Every conservative justice besides Brett Kavanaugh signed onto the majority opinion.
Kavanaugh said the majority was ignoring precedent and jeopardizing water quality in the US.
The Supreme Court issued a ruling Thursday that will limit the Environmental Protection Agency's ability to protect wetlands and address water pollution, with all but one conservative justice, Brett Kavanaugh, signing off on it.
The case concerned a couple in Idaho who wanted to build a home on their property, but the EPA determined the land included wetlands that were protected under the Clean Water Act, subjecting it to the agency's oversight.
All nine justices agreed that the couple's land should not have been subject to regulation, but four justices — the liberal wing and Kavanaugh — sharply disagreed with part of the majority ruling, written by Alito, that could impact what exactly counts as protected "waters of the United States."
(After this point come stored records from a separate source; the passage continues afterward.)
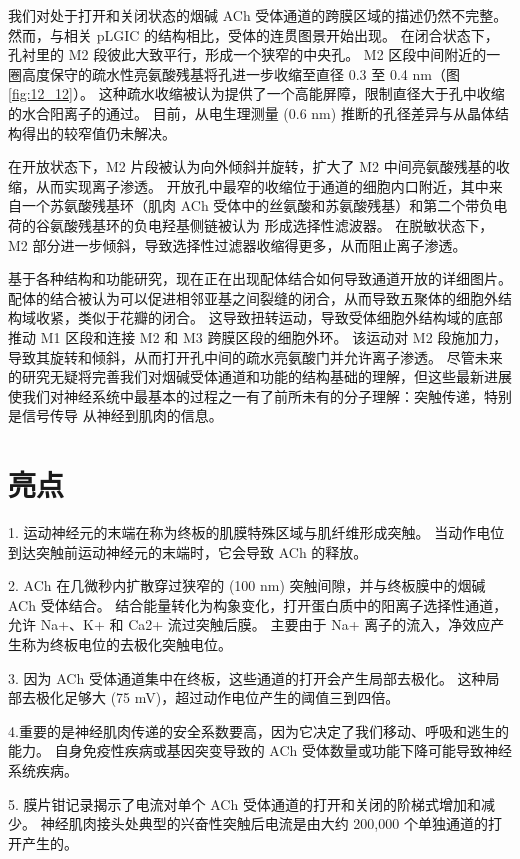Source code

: 我们对处于打开和关闭状态的烟碱 ACh 受体通道的跨膜区域的描述仍然不完整。 
然而，与相关 pLGIC 的结构相比，受体的连贯图景开始出现。 
在闭合状态下，孔衬里的 M2 段彼此大致平行，形成一个狭窄的中央孔。 
M2 区段中间附近的一圈高度保守的疏水性亮氨酸残基将孔进一步收缩至直径 0.3 至 0.4 nm（图 \ref{fig:12_12}）。 
这种疏水收缩被认为提供了一个高能屏障，限制直径大于孔中收缩的水合阳离子的通过。 
目前，从电生理测量 (0.6 nm) 推断的孔径差异与从晶体结构得出的较窄值仍未解决。


在开放状态下，M2 片段被认为向外倾斜并旋转，扩大了 M2 中间亮氨酸残基的收缩，从而实现离子渗透。 
开放孔中最窄的收缩位于通道的细胞内口附近，其中来自一个苏氨酸残基环（肌肉 ACh 受体中的丝氨酸和苏氨酸残基）和第二个带负电荷的谷氨酸残基环的负电羟基侧链被认为 形成选择性滤波器。 
在脱敏状态下，M2 部分进一步倾斜，导致选择性过滤器收缩得更多，从而阻止离子渗透。


基于各种结构和功能研究，现在正在出现配体结合如何导致通道开放的详细图片。 
配体的结合被认为可以促进相邻亚基之间裂缝的闭合，从而导致五聚体的细胞外结构域收紧，类似于花瓣的闭合。 
这导致扭转运动，导致受体细胞外结构域的底部推动 M1 区段和连接 M2 和 M3 跨膜区段的细胞外环。 
该运动对 M2 段施加力，导致其旋转和倾斜，从而打开孔中间的疏水亮氨酸门并允许离子渗透。 
尽管未来的研究无疑将完善我们对烟碱受体通道和功能的结构基础的理解，但这些最新进展使我们对神经系统中最基本的过程之一有了前所未有的分子理解：突触传递，特别是信号传导 从神经到肌肉的信息。



\section{亮点}

1. 运动神经元的末端在称为终板的肌膜特殊区域与肌纤维形成突触。 
当动作电位到达突触前运动神经元的末端时，它会导致 ACh 的释放。 


2. ACh 在几微秒内扩散穿过狭窄的 (100 nm) 突触间隙，并与终板膜中的烟碱 ACh 受体结合。 
结合能量转化为构象变化，打开蛋白质中的阳离子选择性通道，允许 Na+、K+ 和 Ca2+ 流过突触后膜。 
主要由于 Na+ 离子的流入，净效应产生称为终板电位的去极化突触电位。 


3. 因为 ACh 受体通道集中在终板，这些通道的打开会产生局部去极化。 
这种局部去极化足够大 (75 mV)，超过动作电位产生的阈值三到四倍。 


4.重要的是神经肌肉传递的安全系数要高，因为它决定了我们移动、呼吸和逃生的能力。 
自身免疫性疾病或基因突变导致的 ACh 受体数量或功能下降可能导致神经系统疾病。 


5. 膜片钳记录揭示了电流对单个 ACh 受体通道的打开和关闭的阶梯式增加和减少。 
神经肌肉接头处典型的兴奋性突触后电流是由大约 200,000 个单独通道的打开产生的。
The majority ruling determined that the Clean Water Act does not have the authority to regulate wetlands unless they have a "a continuous surface connection" to larger bodies of water. That could exclude wetlands, bogs, and marshes that are adjacent to a body of water if not exactly connected on the surface, and that have been previously considered protected.
Some environmental groups and experts have estimated that the decision could remove protections for nearly half of all wetlands in the US.
Kavanaugh's concurring opinion, signed on by the liberal justices, said that the majority's "new test for assessing when wetlands are covered by the Clean Water Act" runs counter to the law, departs from decades of agency practice, and contradicts precedent set by the Supreme Court itself.
"By narrowing the Act's coverage of wetlands to only adjoining wetlands, the Court's new test will leave some long-regulated adjacent wetlands no longer covered by the Clean Water Act, with significant repercussions for water quality and flood control throughout the United States," Kavanaugh wrote.
In addition to joining Kavanaugh, the liberal justices also signed a concurring opinion written by Justice Elena Kagan raising concerns that the Supreme Court is overriding Congress's authority when it comes to environmental policy. She cited a ruling last year that limited the EPA's ability to regulate greenhouse gases and address climate change.
In another concurring opinion, Justice Clarence Thomas suggested he'd be interested in curbing the EPA's authority even further, writing "wetlands are just the beginning of the problems raised by the agencies' assertion of jurisdiction in this case."